«Sto per partire per un assalto. Tornerò online stasera o domattina». Questa frase è scritta su un cartello che Ada Saksman, veterana dell'esercito ucraino, tiene in mano durante una manifestazione. È l'ultimo messaggio che le ha inviato il suo fidanzato, ora disperso insieme a migliaia di altri soldati e prigionieri di guerra ucraini. Come Ada, molte altre donne e ragazze partecipano ai raduni settimanali Free Azov per chiedere il rilascio dei prigionieri di guerra appartenenti al reggimento Azov, detenuti in condizioni che violano i diritti umani.

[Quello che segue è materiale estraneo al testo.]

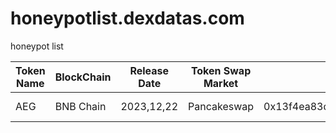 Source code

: # honeypotlist.dexdatas.com
honeypot list

| Token Name | BlockChain | Release Date   | Token Swap Market | Contract Address          | Victims List        | Amount     |
|------------|--------------|-----------------|----------------| ---------------------------|---------------------|------------|
| AEG    | BNB Chain         | 2023,12,22 | Pancakeswap | 0x13f4ea83d0bd40e75c8222255bc855a974568dd4  | tongxiaojun     | 200 USDT |
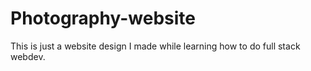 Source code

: # Photography-website

This is just a website design I made while learning how to do full stack webdev.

Ada si è arruolata nell'esercito e ha perso la gamba sinistra quando il suo veicolo è passato sopra una mina anticarro. «Il crescente numero di donne in servizio è diventato per me un esempio di come le donne potessero svolgere efficacemente compiti di combattimento», ha detto al magazine ucraino United24, «Questo mi ha spinto a decidere di arruolarmi». Secondo UN Women, il 2025 è stato finora l'anno più letale del conflitto per donne e ragazze. Dal 24 febbraio 2022, quando la Russia ha invaso l'Ucraina, ne sono state uccise più di 5.000 e ferite 14.000 anche se il bilancio è probabilmente molto più alto. Non sono morte solo coloro che stavano combattendo: la guerra, che dura ormai da 4 anni, assieme agli attacchi energetici, mette a rischio ogni giorno la vita di donne e ragazze.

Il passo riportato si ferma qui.